I have a program which is designed to run on an N-core machine. It consists of one main thread and N worker threads. Each thread (including the main thread) has a semaphore it can block on. Normally, each worker thread is blocked on decrementing its semaphore, and the main thread is running. Every now and then, though, the main thread should wake up the worker threads to do their thing for a certain amount of time, then block on its own semaphore waiting for them all to go back to sleep. Like so:
def main_thread(n):
for i = 1 to n:
worker_semaphore[i] = semaphore(0)
spawn_thread(worker_thread, i)
main_semaphore = semaphore(0)
while True:
...do some work...
workers_to_wake = foo()
for i in workers_to_wake:
worker_semaphore[i].increment() # wake up worker n
for i in workers_to_wake:
main_semaphore.decrement() # wait for all workers
def worker_thread(i):
while True:
worker_semaphore(i).decrement() # wait to be woken
...do some work...
main_semaphore.increment() # report done with step
All well and good. The problem is, one of the woken workers may end up preempting the main thread halfway through waking the workers: This can happen, for instance, when the Windows scheduler decides to boost that worker's priority. This doesn't lead to deadlock, but it is inefficient, because the remainder of the threads stay asleep until the preempting worker finishes its work.
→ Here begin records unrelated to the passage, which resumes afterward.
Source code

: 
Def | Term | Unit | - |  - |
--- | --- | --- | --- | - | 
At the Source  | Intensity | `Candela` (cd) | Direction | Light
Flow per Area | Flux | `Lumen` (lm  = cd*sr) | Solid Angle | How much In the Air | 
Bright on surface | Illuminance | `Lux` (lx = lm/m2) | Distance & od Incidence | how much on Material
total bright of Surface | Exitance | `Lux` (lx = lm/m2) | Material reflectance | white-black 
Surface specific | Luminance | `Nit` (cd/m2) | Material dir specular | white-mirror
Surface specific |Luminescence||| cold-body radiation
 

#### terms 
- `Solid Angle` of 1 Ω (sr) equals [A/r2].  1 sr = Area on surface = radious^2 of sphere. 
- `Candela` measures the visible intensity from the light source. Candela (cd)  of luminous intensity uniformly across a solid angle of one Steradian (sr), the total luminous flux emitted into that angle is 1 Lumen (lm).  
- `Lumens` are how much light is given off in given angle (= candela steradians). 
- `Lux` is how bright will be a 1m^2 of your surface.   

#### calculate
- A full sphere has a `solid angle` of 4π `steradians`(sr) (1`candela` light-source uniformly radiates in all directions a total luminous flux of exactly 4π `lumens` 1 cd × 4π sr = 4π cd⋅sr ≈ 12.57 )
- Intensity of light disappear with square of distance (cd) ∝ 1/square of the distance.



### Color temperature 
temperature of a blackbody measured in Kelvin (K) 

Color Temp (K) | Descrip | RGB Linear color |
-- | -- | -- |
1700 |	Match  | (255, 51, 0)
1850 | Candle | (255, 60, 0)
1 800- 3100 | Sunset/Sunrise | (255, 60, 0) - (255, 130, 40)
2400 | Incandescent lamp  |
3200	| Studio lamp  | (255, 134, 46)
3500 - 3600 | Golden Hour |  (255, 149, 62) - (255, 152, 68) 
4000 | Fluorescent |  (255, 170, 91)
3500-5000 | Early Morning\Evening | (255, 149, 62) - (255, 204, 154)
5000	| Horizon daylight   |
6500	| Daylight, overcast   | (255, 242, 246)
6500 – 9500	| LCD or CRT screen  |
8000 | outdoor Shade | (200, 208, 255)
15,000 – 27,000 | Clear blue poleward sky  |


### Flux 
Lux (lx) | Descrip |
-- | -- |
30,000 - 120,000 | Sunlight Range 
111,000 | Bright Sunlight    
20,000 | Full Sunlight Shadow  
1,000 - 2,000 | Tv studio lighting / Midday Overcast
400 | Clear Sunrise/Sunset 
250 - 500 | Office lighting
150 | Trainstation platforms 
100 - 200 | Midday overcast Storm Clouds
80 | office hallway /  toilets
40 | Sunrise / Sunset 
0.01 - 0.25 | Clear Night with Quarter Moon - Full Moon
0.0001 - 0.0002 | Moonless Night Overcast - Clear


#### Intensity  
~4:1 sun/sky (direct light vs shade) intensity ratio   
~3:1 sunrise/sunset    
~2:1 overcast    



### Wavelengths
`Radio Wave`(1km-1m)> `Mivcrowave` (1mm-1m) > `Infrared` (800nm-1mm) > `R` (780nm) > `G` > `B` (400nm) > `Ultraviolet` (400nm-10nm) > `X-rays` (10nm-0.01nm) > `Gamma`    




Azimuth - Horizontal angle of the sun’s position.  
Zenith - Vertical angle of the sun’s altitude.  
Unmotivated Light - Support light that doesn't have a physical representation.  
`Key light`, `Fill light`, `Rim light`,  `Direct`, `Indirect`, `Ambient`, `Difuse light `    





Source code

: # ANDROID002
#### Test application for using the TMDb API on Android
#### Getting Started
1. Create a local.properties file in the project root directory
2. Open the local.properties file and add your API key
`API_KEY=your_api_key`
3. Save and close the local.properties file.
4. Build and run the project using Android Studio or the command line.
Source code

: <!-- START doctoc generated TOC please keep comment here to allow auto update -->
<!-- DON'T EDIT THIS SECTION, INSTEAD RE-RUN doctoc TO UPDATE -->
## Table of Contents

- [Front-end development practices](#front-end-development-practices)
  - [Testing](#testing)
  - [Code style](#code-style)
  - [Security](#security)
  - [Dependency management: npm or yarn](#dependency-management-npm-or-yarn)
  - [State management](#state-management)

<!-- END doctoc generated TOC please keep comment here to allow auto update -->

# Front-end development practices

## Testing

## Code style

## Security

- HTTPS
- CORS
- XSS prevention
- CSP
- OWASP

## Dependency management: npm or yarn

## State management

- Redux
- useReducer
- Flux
It's basically priority inversion, with the main thread waiting on one of the workers, and some of the worker threads waiting on the main thread.
I can probably figure out OS- and scheduler-specific hacks for this, such as disabling priority boosting under Windows, and fiddling about with thread priorities and processor affinities, but I'd like something cross-platform-ish and robust and clean. So: How can I wake up a bunch of threads atomically?